Trader’s Dilemma: Users have to decide whether to trade on DEXs with greater trading expenses (which include slippage and exchange fees) or tolerate the exchange’s solvency risk.
Market makers make money on exchanges by keeping capital in stock and matching higher bids with lower offers to profit from spreads in exchanges that use order-book matching procedures. By raising trade volume, market makers’ presence on exchanges greatly improves liquidity. Exchanges frequently work with market makers to arrange agreements for reduced trading fees to encourage them to deploy their capital.
Liquidity providers—as opposed to merely liquidity enhancers—must be present in AMM pools as the main source of liquidity. To encourage liquidity providers to retain their cash in the liquidity pools, DeFi incentive programmes in the form of awarded tokens need a sizable amount of funding. But as finance has become scarcer and interest rates have increased, incentive programmes have been less prevalent throughout chains, which has led to a substantial decentralised liquidity drain. This has made supporters wonder if DeFi’s existing conventional growth strategy can last.
The danger of receiving returns that perform worse than merely hodling the tokens is represented by impermanent loss.
To encourage liquidity providers to maintain their funds in the pools, DeFi protocols are required to offer rewarded tokens in addition to shared swap fees. Because these awarded tokens were easily exchanged and saw steady price growth during the bull market, AMM (Automated Market Maker) pools seemed like such a fantastic “free lunch.”

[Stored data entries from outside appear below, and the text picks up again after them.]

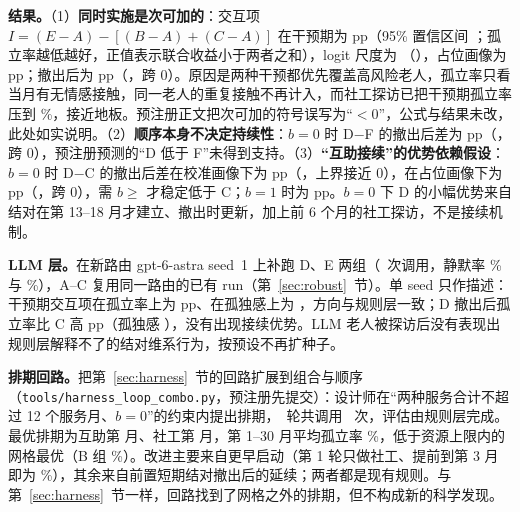 \documentclass[10.5pt,twocolumn]{ctexart}
\begin{document}
\textbf{结果。}（1）\textbf{同时实施是次可加的}：交互项 $I=(E-A)-[(B-A)+(C-A)]$ 在干预期为 \CbIntIv{} pp（95\% 置信区间 \CbIntIvCI；孤立率越低越好，正值表示联合收益小于两者之和），logit 尺度为 \CbIntIvLogit（\CbIntIvLogitCI），占位画像为 \CbIntIvPh{} pp；撤出后为 \CbIntPost{} pp（\CbIntPostCI，跨 0）。原因是两种干预都优先覆盖高风险老人，孤立率只看当月有无情感接触，同一老人的重复接触不再计入，而社工探访已把干预期孤立率压到 \CbIvB\%，接近地板。预注册正文把次可加的符号误写为``$<0$''，公式与结果未改，此处如实说明。（2）\textbf{顺序本身不决定持续性}：$b=0$ 时 D$-$F 的撤出后差为 \CbDF{} pp（\CbDFCI，跨 0），预注册预测的``D 低于 F''未得到支持。（3）\textbf{``互助接续''的优势依赖假设}：$b=0$ 时 D$-$C 的撤出后差在校准画像下为 \CbDCZero{} pp（\CbDCZeroCI，上界接近 0），在占位画像下为 \CbDCZeroPh{} pp（\CbDCZeroPhCI，跨 0），需 $b\ge$\CbThreshPh{} 才稳定低于 C；$b=1$ 时为 \CbDCOne{} pp。$b=0$ 下 D 的小幅优势来自结对在第 13--18 月才建立、撤出时更新，加上前 6 个月的社工探访，不是接续机制。

\textbf{LLM 层。}在新路由 gpt-6-astra seed~1 上补跑 D、E 两组（\CallsAstraCombo\ 次调用，静默率 \CbLlmSilD\% 与 \CbLlmSilE\%），A--C 复用同一路由的已有 run（第~\ref{sec:robust}~节）。单 seed 只作描述：干预期交互项在孤立率上为 \CbLlmIntIv{} pp、在孤独感上为 \CbLlmIntLonIv，方向与规则层一致；D 撤出后孤立率比 C 高 \CbLlmDCPost{} pp（孤独感 \CbLlmDCLonPost），没有出现接续优势。LLM 老人被探访后没有表现出规则层解释不了的结对维系行为，按预设不再扩种子。

\textbf{排期回路。}把第~\ref{sec:harness}~节的回路扩展到组合与顺序（\texttt{tools/harness\_loop\_combo.py}，预注册先提交）：设计师在``两种服务合计不超过 12 个服务月、$b=0$''的约束内提出排期，\CbHlRounds\ 轮共调用 \CallsHarnessCombo\ 次，评估由规则层完成。最优排期为互助第 \CbHlBestTb{} 月、社工第 \CbHlBestCw{} 月，第 1--30 月平均孤立率 \CbHlBest\%，低于资源上限内的网格最优（B 组 \CbHlGridBest\%）。改进主要来自更早启动（第 1 轮只做社工、提前到第 3 月即为 \CbHlFirst\%），其余来自前置短期结对撤出后的延续；两者都是现有规则。与第~\ref{sec:harness}~节一样，回路找到了网格之外的排期，但不构成新的科学发现。
\end{document}
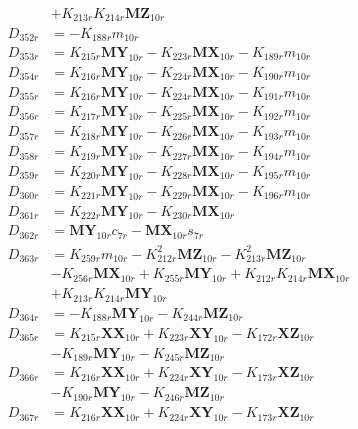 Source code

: \begin{multicols}{2}
\begin{align}
&+ K_{213r}K_{214r}\mathbf{MZ}_{10r} \nonumber \\
D_{352r} &= -K_{188r}m_{10r} \nonumber \\
D_{353r} &= K_{215r}\mathbf{MY}_{10r} - K_{223r}\mathbf{MX}_{10r} - K_{189r}m_{10r} \nonumber \\
D_{354r} &= K_{216r}\mathbf{MY}_{10r} - K_{224r}\mathbf{MX}_{10r} - K_{190r}m_{10r} \nonumber \\
D_{355r} &= K_{216r}\mathbf{MY}_{10r} - K_{224r}\mathbf{MX}_{10r} - K_{191r}m_{10r} \nonumber \\
D_{356r} &= K_{217r}\mathbf{MY}_{10r} - K_{225r}\mathbf{MX}_{10r} - K_{192r}m_{10r} \nonumber \\
D_{357r} &= K_{218r}\mathbf{MY}_{10r} - K_{226r}\mathbf{MX}_{10r} - K_{193r}m_{10r} \nonumber \\
D_{358r} &= K_{219r}\mathbf{MY}_{10r} - K_{227r}\mathbf{MX}_{10r} - K_{194r}m_{10r} \nonumber \\
D_{359r} &= K_{220r}\mathbf{MY}_{10r} - K_{228r}\mathbf{MX}_{10r} - K_{195r}m_{10r} \nonumber \\
D_{360r} &= K_{221r}\mathbf{MY}_{10r} - K_{229r}\mathbf{MX}_{10r} - K_{196r}m_{10r} \nonumber \\
D_{361r} &= K_{222r}\mathbf{MY}_{10r} - K_{230r}\mathbf{MX}_{10r} \nonumber \\
D_{362r} &= \mathbf{MY}_{10r}c_{7r} - \mathbf{MX}_{10r}s_{7r} \nonumber \\
D_{363r} &= K_{259r}m_{10r} - K_{212r}^2\mathbf{MZ}_{10r} - K_{213r}^2\mathbf{MZ}_{10r}  \nonumber \\
&- K_{256r}\mathbf{MX}_{10r} + K_{255r}\mathbf{MY}_{10r} + K_{212r}K_{214r}\mathbf{MX}_{10r}  \nonumber \\
&+ K_{213r}K_{214r}\mathbf{MY}_{10r} \nonumber \\
D_{364r} &= - K_{188r}\mathbf{MY}_{10r} - K_{244r}\mathbf{MZ}_{10r} \nonumber \\
D_{365r} &= K_{215r}\mathbf{XX}_{10r} + K_{223r}\mathbf{XY}_{10r} - K_{172r}\mathbf{XZ}_{10r}  \nonumber \\
&- K_{189r}\mathbf{MY}_{10r} - K_{245r}\mathbf{MZ}_{10r} \nonumber \\
D_{366r} &= K_{216r}\mathbf{XX}_{10r} + K_{224r}\mathbf{XY}_{10r} - K_{173r}\mathbf{XZ}_{10r}  \nonumber \\
&- K_{190r}\mathbf{MY}_{10r} - K_{246r}\mathbf{MZ}_{10r} \nonumber \\
D_{367r} &= K_{216r}\mathbf{XX}_{10r} + K_{224r}\mathbf{XY}_{10r} - K_{173r}\mathbf{XZ}_{10r}  \nonumber \\

\end{align}
\end{multicols}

However, liquidity providers encountered growing difficulties in continuing to be profitable as trade volumes started to drop and the subsidies dried up. This was made worse by the mounting risk of cyber security exploitation. As a result, a large number of them decided to leave the pools.
Way Forward?
Every strategy, including AMM, decentralised liquidity books, and hybrid structures like dYdX, has supporters and detractors in equal measure. Which strategy becomes more popular over the coming years will only become clear with time, particularly if the cryptocurrency market continues to rise.
With more regulatory clarity expected in the coming years, CEXs could become more popular and DEXs still have the chance to improve their products before CEXs may be able to reclaim their advantage. A hybrid model that incorporates order books of CEXs while retaining the decentralisation of DEXs could serve as the best mechanism. Best of both worlds situation could propel the growth of DeFi with the customer benefitting in the long run.
Disclaimer: This article was created for informational purposes only and should not be taken as investment advice. An asset’s past performance does not predict its future returns. Before making an investment, please conduct your own research, as digital assets like cryptocurrencies are highly risky and volatile financial instruments.